┌──
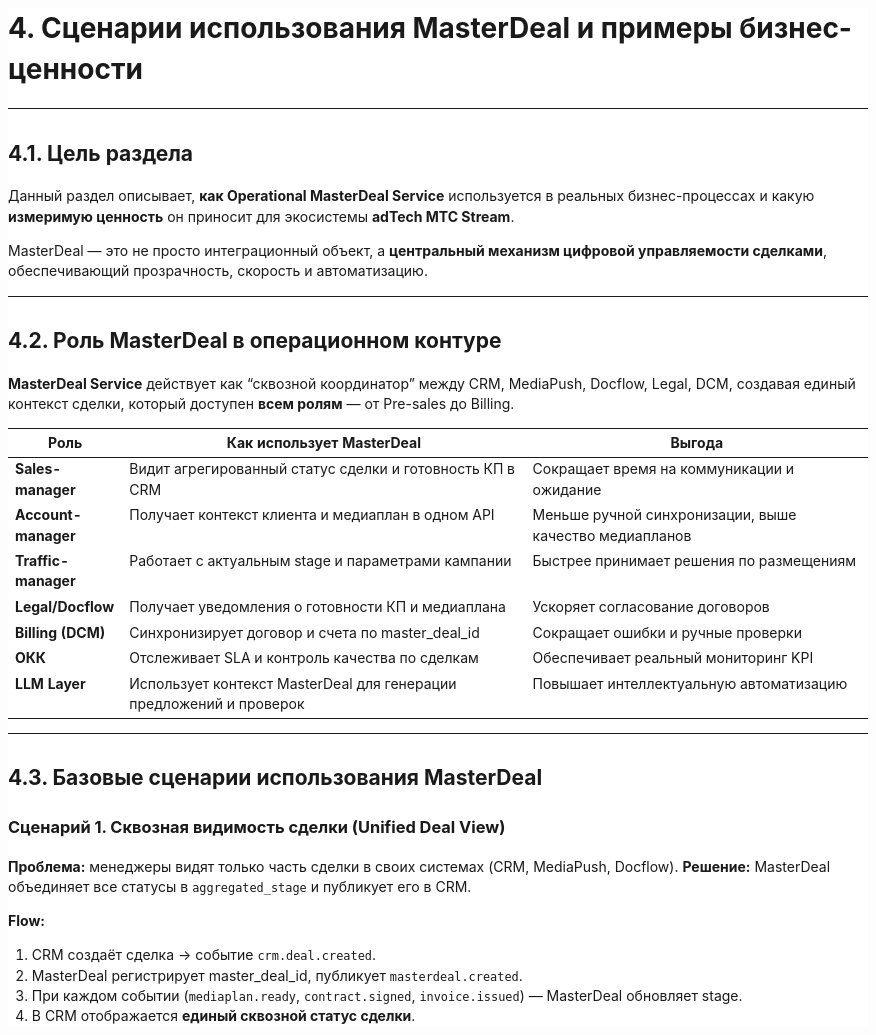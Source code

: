 # **4. Сценарии использования MasterDeal и примеры бизнес-ценности**

---

## **4.1. Цель раздела**

Данный раздел описывает, **как Operational MasterDeal Service** используется в реальных бизнес-процессах
и какую **измеримую ценность** он приносит для экосистемы **adTech МТС Stream**.

MasterDeal — это не просто интеграционный объект,
а **центральный механизм цифровой управляемости сделками**,
обеспечивающий прозрачность, скорость и автоматизацию.

---

## **4.2. Роль MasterDeal в операционном контуре**

**MasterDeal Service** действует как “сквозной координатор” между CRM, MediaPush, Docflow, Legal, DCM,
создавая единый контекст сделки, который доступен **всем ролям** — от Pre-sales до Billing.

| Роль                | Как использует MasterDeal                                           | Выгода                                                 |
| ------------------- | ------------------------------------------------------------------- | ------------------------------------------------------ |
| **Sales-manager**   | Видит агрегированный статус сделки и готовность КП в CRM            | Сокращает время на коммуникации и ожидание             |
| **Account-manager** | Получает контекст клиента и медиаплан в одном API                   | Меньше ручной синхронизации, выше качество медиапланов |
| **Traffic-manager** | Работает с актуальным stage и параметрами кампании                  | Быстрее принимает решения по размещениям               |
| **Legal/Docflow**   | Получает уведомления о готовности КП и медиаплана                   | Ускоряет согласование договоров                        |
| **Billing (DCM)**   | Синхронизирует договор и счета по master_deal_id                    | Сокращает ошибки и ручные проверки                     |
| **ОКК**             | Отслеживает SLA и контроль качества по сделкам                      | Обеспечивает реальный мониторинг KPI                   |
| **LLM Layer**       | Использует контекст MasterDeal для генерации предложений и проверок | Повышает интеллектуальную автоматизацию                |

---

## **4.3. Базовые сценарии использования MasterDeal**

### **Сценарий 1. Сквозная видимость сделки (Unified Deal View)**

**Проблема:** менеджеры видят только часть сделки в своих системах (CRM, MediaPush, Docflow).
**Решение:** MasterDeal объединяет все статусы в `aggregated_stage` и публикует его в CRM.

**Flow:**

1. CRM создаёт сделка → событие `crm.deal.created`.
2. MasterDeal регистрирует master_deal_id, публикует `masterdeal.created`.
3. При каждом событии (`mediaplan.ready`, `contract.signed`, `invoice.issued`) — MasterDeal обновляет stage.
4. В CRM отображается **единый сквозной статус сделки**.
└──
**WHAT YOU SHOULD DO**
Retype, in the same exact form, the lines of the material above from the line holding "## **4.1. Цель раздела**" through the line holding "### **Сценарий 1.".

**RESPONSE AREA**
## **4.1. Цель раздела**

Данный раздел описывает, **как Operational MasterDeal Service** используется в реальных бизнес-процессах
и какую **измеримую ценность** он приносит для экосистемы **adTech МТС Stream**.

MasterDeal — это не просто интеграционный объект,
а **центральный механизм цифровой управляемости сделками**,
обеспечивающий прозрачность, скорость и автоматизацию.

---

## **4.2. Роль MasterDeal в операционном контуре**

**MasterDeal Service** действует как “сквозной координатор” между CRM, MediaPush, Docflow, Legal, DCM,
создавая единый контекст сделки, который доступен **всем ролям** — от Pre-sales до Billing.

| Роль                | Как использует MasterDeal                                           | Выгода                                                 |
| ------------------- | ------------------------------------------------------------------- | ------------------------------------------------------ |
| **Sales-manager**   | Видит агрегированный статус сделки и готовность КП в CRM            | Сокращает время на коммуникации и ожидание             |
| **Account-manager** | Получает контекст клиента и медиаплан в одном API                   | Меньше ручной синхронизации, выше качество медиапланов |
| **Traffic-manager** | Работает с актуальным stage и параметрами кампании                  | Быстрее принимает решения по размещениям               |
| **Legal/Docflow**   | Получает уведомления о готовности КП и медиаплана                   | Ускоряет согласование договоров                        |
| **Billing (DCM)**   | Синхронизирует договор и счета по master_deal_id                    | Сокращает ошибки и ручные проверки                     |
| **ОКК**             | Отслеживает SLA и контроль качества по сделкам                      | Обеспечивает реальный мониторинг KPI                   |
| **LLM Layer**       | Использует контекст MasterDeal для генерации предложений и проверок | Повышает интеллектуальную автоматизацию                |

---

## **4.3. Базовые сценарии использования MasterDeal**

### **Сценарий 1. Сквозная видимость сделки (Unified Deal View)**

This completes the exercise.